Buon per Tonali, Benzema e Ronaldo, ma davvero vogliamo svendere così il calcio, lo sport che amiamo e che costituisce una parte essenziale della nostra identità, dell’identità europea e nazionale?
Ho denunciato la deriva che abbiamo sotto gli occhi in tempi non sospetti, e pur apprezzando le virtù del mercato e leggi dell’economia – come ho scritto nella prefazione de Le nuove guerre del calcio, uscito nell’ottobre del 2022 – c’è un confine, che è quello del modello di società democratico e pluralista in cui viviamo e di cui il calcio è e deve restare espressione, che va strenuamente difeso.
Chiamiamolo calcio popolare, calcio antico, quello che preferite.

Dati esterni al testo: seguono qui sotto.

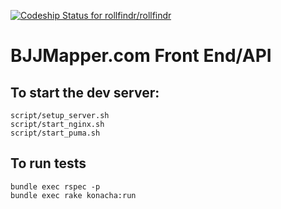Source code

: [ ![Codeship Status for rollfindr/rollfindr](https://www.codeship.io/projects/18ba74e0-2808-0132-60d4-0ef31da13e21/status)](https://www.codeship.io/projects/37888)

# BJJMapper.com Front End/API

## To start the dev server:
```
script/setup_server.sh
script/start_nginx.sh
script/start_puma.sh
```
## To run tests
```
bundle exec rspec -p
bundle exec rake konacha:run
```

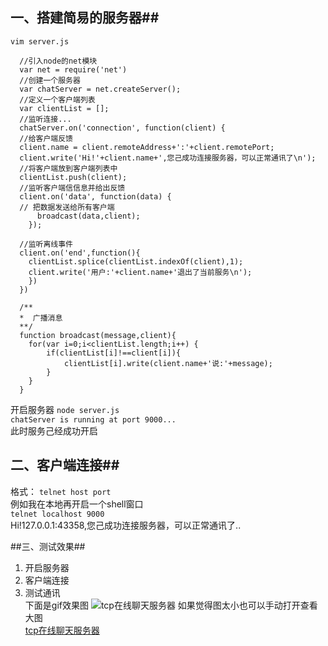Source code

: <!--
author: 小莫
date: 2016-05-13
title: 使用nodejs搭建一个简易的即时聊天软件
tags: node
category: nodejs之net模块
status: publish
summary: 最近在学习node，跟着书上的例子写的一个基于net模块的tcp服务器，感觉挺有意思在此分享一下。
-->
## 一、搭建简易的服务器##
`vim server.js`
```
  //引入node的net模块
  var net = require('net')
  //创建一个服务器
  var chatServer = net.createServer();
  //定义一个客户端列表
  var clientList = [];
  //监听连接...
  chatServer.on('connection', function(client) {
  //给客户端反馈
  client.name = client.remoteAddress+':'+client.remotePort;
  client.write('Hi!'+client.name+',您己成功连接服务器，可以正常通讯了\n');
  //将客户端放到客户端列表中
  clientList.push(client);
  //监听客户端信信息并给出反馈
  client.on('data', function(data) {
  // 把数据发送给所有客户端
      broadcast(data,client);
    });

  //监听离线事件
  client.on('end',function(){
    clientList.splice(clientList.indexOf(client),1);
    client.write('用户:'+client.name+'退出了当前服务\n');
    })
  })

  /**
  *  广播消息
  **/
  function broadcast(message,client){
    for(var i=0;i<clientList.length;i++) {
        if(clientList[i]!==client[i]){
            clientList[i].write(client.name+'说:'+message);
        }
    }
  }
```
开启服务器
`node server.js`   
`chatServer is running at port 9000...`  
此时服务己经成功开启

## 二、客户端连接##
格式： `telnet host port`  
例如我在本地再开启一个shell窗口  
 `telnet localhost 9000`  
 Hi!127.0.0.1:43358,您己成功连接服务器，可以正常通讯了..

 ##三、测试效果##
1. 开启服务器
2. 客户端连接
3. 测试通讯  
下面是gif效果图
![tcp在线聊天服务器](./../img/tcpServer.gif)
如果觉得图太小也可以手动打开查看大图  
[tcp在线聊天服务器](./../img/tcpServer.gif)
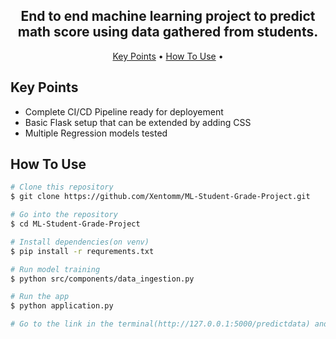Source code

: <h2 align="center">End to end machine learning project to predict math score using data gathered from students.</h2>

<p align="center">
  <a href="#key-points">Key Points</a> •
  <a href="#how-to-use">How To Use</a> •
</p>

## Key Points

* Complete CI/CD Pipeline ready for deployement
* Basic Flask setup that can be extended by adding CSS
* Multiple Regression models tested 

## How To Use

```bash
# Clone this repository
$ git clone https://github.com/Xentomm/ML-Student-Grade-Project.git

# Go into the repository
$ cd ML-Student-Grade-Project

# Install dependencies(on venv)
$ pip install -r requrements.txt

# Run model training
$ python src/components/data_ingestion.py

# Run the app
$ python application.py

# Go to the link in the terminal(http://127.0.0.1:5000/predictdata) and fill up the form
```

Senza nostalgie e revanscismi che non mi appartengono, io credo che nel campo dello sport e del football in particolare si stia combattendo una battaglia subdola, che mette in gioco (e in pericolo) ben più dell’ingaggio di un campione o della proprietà di una squadra.
L’Arabia Saudita, sempre più vicina a visioni autocratiche come quella della Russia e della Cina (e ai loro interessi economici e geopolitici) si sta accaparrando lo sport globale: hanno tentato con la Formula 1, si sono presi il golf, ora assaltano il calcio sotto varie forme.
Hanno infinite risorse messe a disposizione del Newcastle e dei 4 club di Riad e Gedda appena entrati nell’orbita di Pif (oltre 400 miliardi di patrimonio). Hanno acquisito i diritti della Supercoppa spagnola e italiana imponendo un nuovo format. L’anno prossimo ospiteranno il mondiale per club vecchia maniera e si preparano al nuovo mondiale per club a 32 che dal 2025 la Fifa ha preparato. Anche se rinunceranno alla candidatura della Coppa del mondo per nazionali nel 2030 (avrebbero solo 6 anni per costruire nuovi stadi, mentre il Qatar ne ha avuti 12), ci proveranno nel 2034, è solo questione di tempo. I rumors parlano del piano di una Superlega araba e poi chissà che altro.
Questo processo forse non è ineluttabile, ma gli arabi possono riuscire laddove i russi e i cinesi hanno fallito: instaurare un’egemonia economica sullo sport più amato al mondo. E attraverso le vittorie dirette e indirette non solo ripulire la loro immagine e legittimare il potere del principe Mohammad bin Salman, ma edificare un nuovo modello di società basato sull’autocrazia e su libertà limitate concesse per volontà del sovrano.
So che appaiono prospettive quasi da filmografia distopica, ma ignorare questi dati sarebbe un atto di colpevole ignoranza. O di condiscendenza o in estrema ratio di complicità. Scegliete voi.
Ma è questo purtroppo l’atteggiamento delle istituzioni calcistiche. Che fingono di voler proteggere il calcio del popolo, il calcio dei tifosi, mentre intraprendono guerre sante contro nuovi format e richieste di libertà commerciale dei club. E inoltre per tenere i cordoni della borsa sempre più stretti, e consolidare il loro status, si sono alleate proprio con coloro da cui dovrebbero guardarsi. La Fifa di Infantino sponsorizza la crescita dell’Arabia saudita, la Uefa di Ceferin ha in AL Kelaifi e nel Qatar un sostegno formidabile.
Se l’unica forma di resistenza l’hanno messa in campo gli Stati Uniti – con la Major League soccer che si è assicurata Lionel Messi e con gli oltre 60 club europei acquistati da fondi o imprenditori americani anche in vista del mondiale del 2026 – c’è molto da riflettere.
Come in politica e in economica, anche nel calcio e nello sport, l’Europa è sempre più stritolata fra lotte di potere che non capisce o finge di non vedere. E mentre ci si impelaga nel contrastare fantomatiche Superleghe (vedremo quando avrà tempo di esprimersi sul tema la Corte di Giustizia Ue) bloccando la crescita del calcio continentale – anzichè battersi per aumentare i ricavi e distribuire in modo più equo e democratico i surplus – le Superpotenze globali conquistano centimetro dopo centimetro il nostro territorio e i nostri valori.